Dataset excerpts
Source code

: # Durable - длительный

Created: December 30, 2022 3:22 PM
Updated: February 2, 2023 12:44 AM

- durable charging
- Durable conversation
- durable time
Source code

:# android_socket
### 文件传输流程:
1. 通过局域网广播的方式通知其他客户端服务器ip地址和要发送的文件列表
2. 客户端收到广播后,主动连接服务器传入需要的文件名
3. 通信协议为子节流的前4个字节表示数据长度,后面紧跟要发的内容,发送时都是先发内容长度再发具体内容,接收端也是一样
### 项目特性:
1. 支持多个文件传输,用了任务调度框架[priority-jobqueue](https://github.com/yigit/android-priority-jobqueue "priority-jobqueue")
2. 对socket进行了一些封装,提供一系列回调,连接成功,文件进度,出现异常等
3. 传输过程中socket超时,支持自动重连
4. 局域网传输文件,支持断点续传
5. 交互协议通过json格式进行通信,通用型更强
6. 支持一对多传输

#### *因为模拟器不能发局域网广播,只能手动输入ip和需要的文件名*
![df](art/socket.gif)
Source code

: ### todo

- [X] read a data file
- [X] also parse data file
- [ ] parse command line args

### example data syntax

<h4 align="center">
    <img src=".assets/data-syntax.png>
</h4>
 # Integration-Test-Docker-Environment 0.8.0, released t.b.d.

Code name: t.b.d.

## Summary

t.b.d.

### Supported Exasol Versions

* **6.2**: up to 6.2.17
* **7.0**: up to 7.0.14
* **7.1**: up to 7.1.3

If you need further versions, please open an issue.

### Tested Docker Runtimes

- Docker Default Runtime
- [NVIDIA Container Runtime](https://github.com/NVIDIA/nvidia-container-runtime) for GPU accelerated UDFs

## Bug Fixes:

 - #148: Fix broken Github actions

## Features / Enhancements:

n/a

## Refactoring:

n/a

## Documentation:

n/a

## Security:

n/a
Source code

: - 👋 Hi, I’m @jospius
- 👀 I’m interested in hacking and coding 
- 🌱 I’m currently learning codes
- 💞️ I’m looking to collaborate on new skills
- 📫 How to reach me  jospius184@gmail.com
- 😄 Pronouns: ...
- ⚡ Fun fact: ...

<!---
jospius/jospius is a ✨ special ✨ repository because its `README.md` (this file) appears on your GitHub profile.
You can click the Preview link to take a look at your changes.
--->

EXERCISE PROMPT
What is needed is a word-for-word copy of the records.

SOLUTION TO THIS TASK
Source code

: # Durable - длительный

Created: December 30, 2022 3:22 PM
Updated: February 2, 2023 12:44 AM

- durable charging
- Durable conversation
- durable time
Source code

:# android_socket
### 文件传输流程:
1. 通过局域网广播的方式通知其他客户端服务器ip地址和要发送的文件列表
2. 客户端收到广播后,主动连接服务器传入需要的文件名
3. 通信协议为子节流的前4个字节表示数据长度,后面紧跟要发的内容,发送时都是先发内容长度再发具体内容,接收端也是一样
### 项目特性:
1. 支持多个文件传输,用了任务调度框架[priority-jobqueue](https://github.com/yigit/android-priority-jobqueue "priority-jobqueue")
2. 对socket进行了一些封装,提供一系列回调,连接成功,文件进度,出现异常等
3. 传输过程中socket超时,支持自动重连
4. 局域网传输文件,支持断点续传
5. 交互协议通过json格式进行通信,通用型更强
6. 支持一对多传输

#### *因为模拟器不能发局域网广播,只能手动输入ip和需要的文件名*
![df](art/socket.gif)
Source code

: ### todo

- [X] read a data file
- [X] also parse data file
- [ ] parse command line args

### example data syntax

<h4 align="center">
    <img src=".assets/data-syntax.png>
</h4>
 # Integration-Test-Docker-Environment 0.8.0, released t.b.d.

Code name: t.b.d.

## Summary

t.b.d.

### Supported Exasol Versions

* **6.2**: up to 6.2.17
* **7.0**: up to 7.0.14
* **7.1**: up to 7.1.3

If you need further versions, please open an issue.

### Tested Docker Runtimes

- Docker Default Runtime
- [NVIDIA Container Runtime](https://github.com/NVIDIA/nvidia-container-runtime) for GPU accelerated UDFs

## Bug Fixes:

 - #148: Fix broken Github actions

## Features / Enhancements:

n/a

## Refactoring:

n/a

## Documentation:

n/a

## Security:

n/a
Source code

: - 👋 Hi, I’m @jospius
- 👀 I’m interested in hacking and coding 
- 🌱 I’m currently learning codes
- 💞️ I’m looking to collaborate on new skills
- 📫 How to reach me  jospius184@gmail.com
- 😄 Pronouns: ...
- ⚡ Fun fact: ...

<!---
jospius/jospius is a ✨ special ✨ repository because its `README.md` (this file) appears on your GitHub profile.
You can click the Preview link to take a look at your changes.
--->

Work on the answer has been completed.